M. [H] [Y] a laissé cette demande à l’appréciation du juge, soulignant que depuis la délivrance du commandement de payer en janvier 2023, les locataires avaient déjà bénéficié de délais particulièrement longs.
Sans remettre en cause les difficultés de santé des locataires, il ressort des éléments versés aux débats que l’impayé a commencé à se constituer à compter du mois de septembre 2022, tandis que, mis en demeure de régulariser leur situation depuis le mois de janvier 2023, les défendeurs n’ont effectué que huit règlements partiels de leurs échéances locatives à l’exception du paiement d’un loyer complet en avril 2023, avant de cesser tout paiement à compter du mois d’août 2024.
En outre, aucun élément ne permet d’établir que leur demande de logement social aurait été déposée plus de trois ans auparavant alors que l’évaluation évoquée lors des débats fait mention du dépôt d’un dossier en date du 3 avril 2024.
Par conséquent, il convient de rejeter la demande de délais.
Sur les autres demandes
Partie perdante, M. [Z] [G] et Mme [F] [P] seront condamnés aux dépens, qui comprendront notamment le coût du commandement de payer.
Il paraît inéquitable de laisser à la charge de M. [H] [Y] l’intégralité des sommes avancées pour faire valoir ses droits et non comprises dans les dépens. Dès lors, il lui sera alloué la somme de 800 euros en vertu de l’article 700 du code de procédure civile.
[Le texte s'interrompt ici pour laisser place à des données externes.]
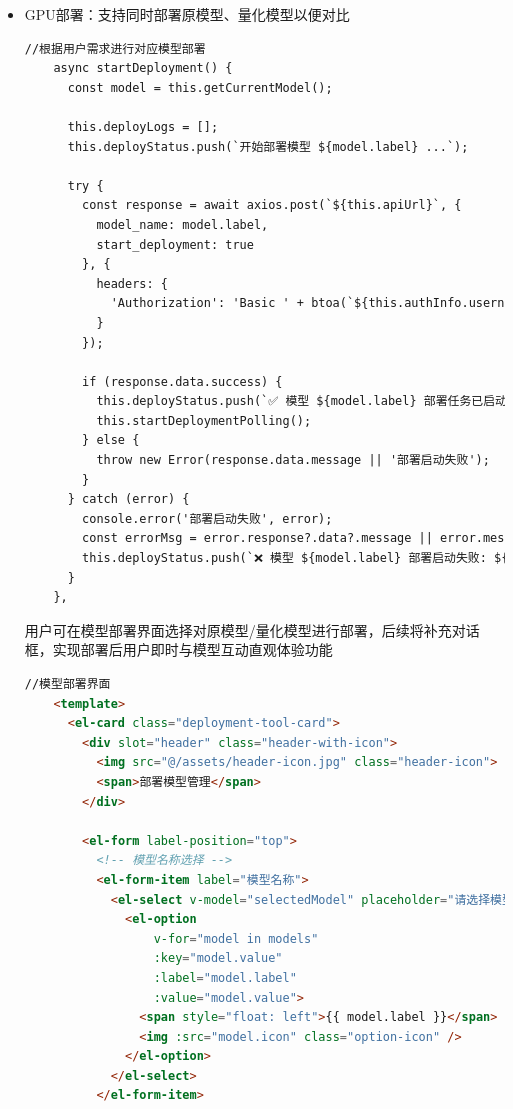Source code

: \documentclass[AutoFakeBold,AutoFakeSlant,language=chinese,degree=bachelor]{sustechthesis}
\begin{document}
\begin{itemize}
\begin{lstlisting}[language=python]
            with open(EVALUATION_LOG, 'a') as f:
                f.write("[INFO] 评估进程已被用户取消\n")
            
            current_eval_process = None
            
            return jsonify({
                'success': True,
                'message': '评估进程已成功取消'
            })
        except Exception as e:
            error_msg = f"取消评估失败: {str(e)}"
            log_error(error_msg, "backend")
            return jsonify({
                'success': False,
                'message': error_msg
            }), 500
    \end{lstlisting}
    
    \item GPU部署：支持同时部署原模型、量化模型以便对比
    \begin{lstlisting}[language=HTML]
    //根据用户需求进行对应模型部署
    async startDeployment() {
      const model = this.getCurrentModel();

      this.deployLogs = [];
      this.deployStatus.push(`开始部署模型 ${model.label} ...`);

      try {
        const response = await axios.post(`${this.apiUrl}`, {
          model_name: model.label,
          start_deployment: true
        }, {
          headers: {
            'Authorization': 'Basic ' + btoa(`${this.authInfo.username}:${this.authInfo.password}`)
          }
        });

        if (response.data.success) {
          this.deployStatus.push(`✅ 模型 ${model.label} 部署任务已启动`);
          this.startDeploymentPolling();
        } else {
          throw new Error(response.data.message || '部署启动失败');
        }
      } catch (error) {
        console.error('部署启动失败', error);
        const errorMsg = error.response?.data?.message || error.message;
        this.deployStatus.push(`❌ 模型 ${model.label} 部署启动失败: ${errorMsg}`);
      }
    },
    \end{lstlisting}
    用户可在模型部署界面选择对原模型/量化模型进行部署，后续将补充对话框，实现部署后用户即时与模型互动直观体验功能
    \begin{lstlisting}[language=HTML]
    //模型部署界面
    <template>
      <el-card class="deployment-tool-card">
        <div slot="header" class="header-with-icon">
          <img src="@/assets/header-icon.jpg" class="header-icon">
          <span>部署模型管理</span>
        </div>
    
        <el-form label-position="top">
          <!-- 模型名称选择 -->
          <el-form-item label="模型名称">
            <el-select v-model="selectedModel" placeholder="请选择模型">
              <el-option
                  v-for="model in models"
                  :key="model.value"
                  :label="model.label"
                  :value="model.value">
                <span style="float: left">{{ model.label }}</span>
                <img :src="model.icon" class="option-icon" />
              </el-option>
            </el-select>
          </el-form-item>
    

\end{lstlisting}
\end{itemize}
\end{document}
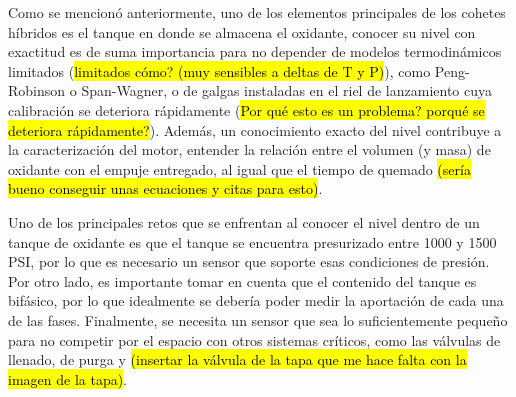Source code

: 


Como se mencionó anteriormente, uno de los elementos principales de los cohetes híbridos es el tanque en donde se almacena el oxidante, conocer su nivel con exactitud es de suma importancia para no depender de modelos termodinámicos limitados (\hl{limitados cómo? (muy sensibles a deltas de T y P)}), como Peng-Robinson\cite{peng_robinson_model} o Span-Wagner\cite{span_wagner_nonpolar_model}, o de galgas instaladas en el riel de lanzamiento cuya calibración se deteriora rápidamente (\hl{Por qué esto es un problema? porqué se deteriora rápidamente?}). Además, un conocimiento exacto del nivel contribuye a la caracterización del motor, entender la relación entre el volumen (y masa) de oxidante con el empuje entregado, al igual que el tiempo de quemado \hl{(sería bueno conseguir unas ecuaciones y citas para esto)}.

Uno de los principales retos que se enfrentan al conocer el nivel dentro de un tanque de oxidante es que el tanque se encuentra presurizado entre 1000 y 1500 PSI, por lo que es necesario un sensor que soporte esas condiciones de presión. Por otro lado, es importante tomar en cuenta que el contenido del tanque es bifásico, por lo que idealmente se debería poder medir la aportación de cada una de las fases. Finalmente, se necesita un sensor que sea lo suficientemente pequeño para no competir por el espacio con otros sistemas críticos, como las válvulas de llenado, de purga y \hl{(insertar la válvula de la tapa que me hace falta con la imagen de la tapa)}.























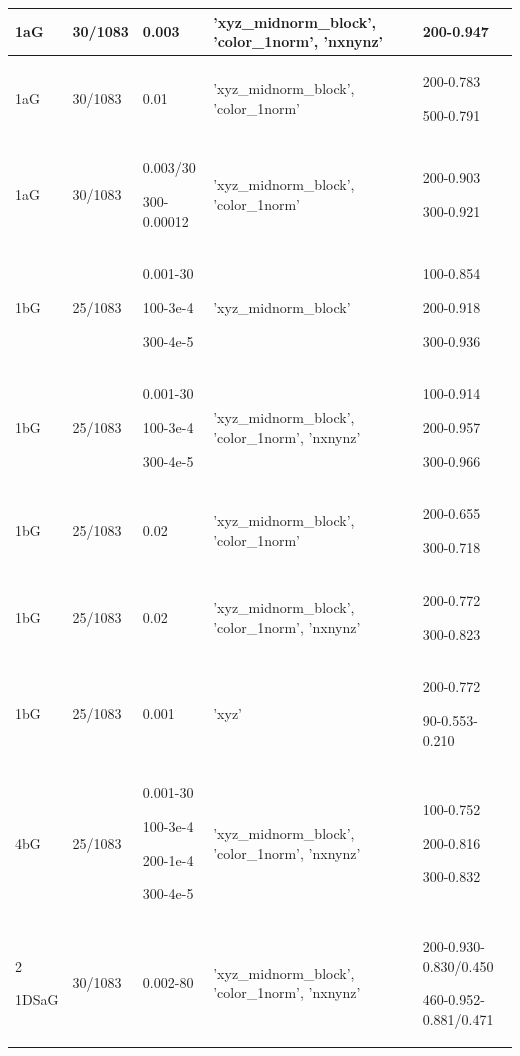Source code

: \documentclass{article}
\begin{document}
\begin{center}
\begin{longtable}{|p{1cm} |p{1.5cm} | p{2cm} | p{3.5cm} || p{4cm}|}
		
		\hline\hline
		1aG & 30/1083 & 0.003 & 'xyz\_midnorm\_block', 'color\_1norm', 'nxnynz'& 200-0.947  \\  [0.5ex]
		\hline		
		1aG & 30/1083 & 0.01  & 'xyz\_midnorm\_block', 'color\_1norm'& 200-0.783 \par 500-0.791  \\  [0.5ex]
		\hline		
		1aG & 30/1083 & 0.003/30 \par 300-0.00012 & 'xyz\_midnorm\_block', 'color\_1norm'& 200-0.903 \par 300-0.921  \\  [0.5ex]
		\hline\hline
		
		1bG & 25/1083 & 0.001-30 \par 100-3e-4 \par 300-4e-5 & 'xyz\_midnorm\_block'& 100-0.854 \par 200-0.918 \par 300-0.936  \\  [0.5ex]
		\hline
		1bG & 25/1083 & 0.001-30 \par 100-3e-4 \par 300-4e-5 & 'xyz\_midnorm\_block', 'color\_1norm', 'nxnynz'& 100-0.914 \par 200-0.957 \par 300-0.966  \\  [0.5ex]
		\hline	
		1bG & 25/1083 & 0.02 & 'xyz\_midnorm\_block', 'color\_1norm'& 200-0.655 \par 300-0.718  \\  [0.5ex]
		\hline
		1bG & 25/1083 & 0.02 & 'xyz\_midnorm\_block', 'color\_1norm', 'nxnynz'& 200-0.772 \par 300-0.823  \\  [0.5ex]
		\hline
		1bG & 25/1083 & 0.001 & 'xyz'& 200-0.772 \par 90-0.553-0.210  \\  [0.5ex]
		\hline \hline
		
		
		4bG & 25/1083 & 0.001-30 \par 100-3e-4 \par 200-1e-4 \par 300-4e-5& 'xyz\_midnorm\_block', 'color\_1norm', 'nxnynz'& 100-0.752 \par 200-0.816 \par 300-0.832  \\  [0.5ex] \hline2
		
		1DSaG & 30/1083 & 0.002-80 & 'xyz\_midnorm\_block', 'color\_1norm', 'nxnynz'& 200-0.930-0.830/0.450 \par 460-0.952-0.881/0.471 \\  [0.5ex] \hline
		

\end{longtable}
\end{center}
\end{document}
En application de l’article 514 du code de procédure civile, le présent jugement est, de droit, exécutoire à titre provisoire.
PAR CES MOTIFS
Le Juge des contentieux de la protection, statuant publiquement, par jugement contradictoire et en premier ressort, rendu par mise à disposition au greffe,
CONSTATE la résiliation du bail à compter du 11 mars 2023,
AUTORISE le bailleur, à défaut pour M. [Z] [G] et Mme [F] [P] d’avoir libéré les lieux deux mois après la signification du commandement de quitter les lieux, à faire procéder à leur expulsion et à celle de tous occupants de leur chef avec l’assistance de la force publique si besoin est ;
DEBOUTE M. [Z] [G] et Mme [F] [P] de leur demande de délais pour quitter les lieux ;
DIT que le sort des meubles sera réglé conformément aux articles L.433-1 et suivants du code des procédures civiles d’exécution ;
FIXE le montant de l’indemnité mensuelle d’occupation due au montant des loyers et charges qui auraient été dus en cas de non-résiliation du bail, et ce, à compter du 11 mars 2023 ;
CONDAMNE M. [Z] [G] et Mme [F] [P] à payer à M. [H] [Y] la somme de 23 525 euros au titre des loyers, charges et indemnités d’occupation impayés selon décompte arrêté au 5 juin 2025 ;
DIT que cette somme produira intérêts au taux légal à compter du 26 mars 2025 ;
DIT n’y avoir lieu à prévoir que le montant du dépôt de garantie restera acquis à M. [H] [Y] ;
CONDAMNE M. [Z] [G] et Mme [F] [P] à payer à M. [H] [R] ladite indemnité mensuelle d’occupation qui ne pourra être réclamée au surplus qu’à compter du 1er septembre 2025 et jusqu’à la libération définitive des lieux, matérialisée par la remise des clés, avec les intérêts légaux à compter de leur date d’exigibilité pour les indemnités d’occupation à échoir impayées ;
DIT que M. [H] [Y] sera autorisé à indexer la part de l’indemnité équivalente au loyer conformément aux dispositions contractuelles ;
DIT que la présente décision sera transmise par les soins du greffe à Monsieur le Préfet du Département aux fins de prise en compte de la demande de relogement de M. [Z] [G] et Mme [F] [P] dans le cadre du plan départemental d’action pour le logement des personnes défavorisées ;
CONDAMNE M. [Z] [G] et Mme [F] [P] à verser à M. [H] [Y] la somme de 800 euros au titre de l’article 700 du code de procédure civile,
CONDAMNE M. [Z] [G] et Mme [F] [P] aux entiers dépens de l’instance qui comprendront notamment le coût du commandement de payer,
RAPPELLE que le présent jugement est, de droit, exécutoire à titre provisoire.
Ainsi jugé et prononcé les jour, mois et an susdits.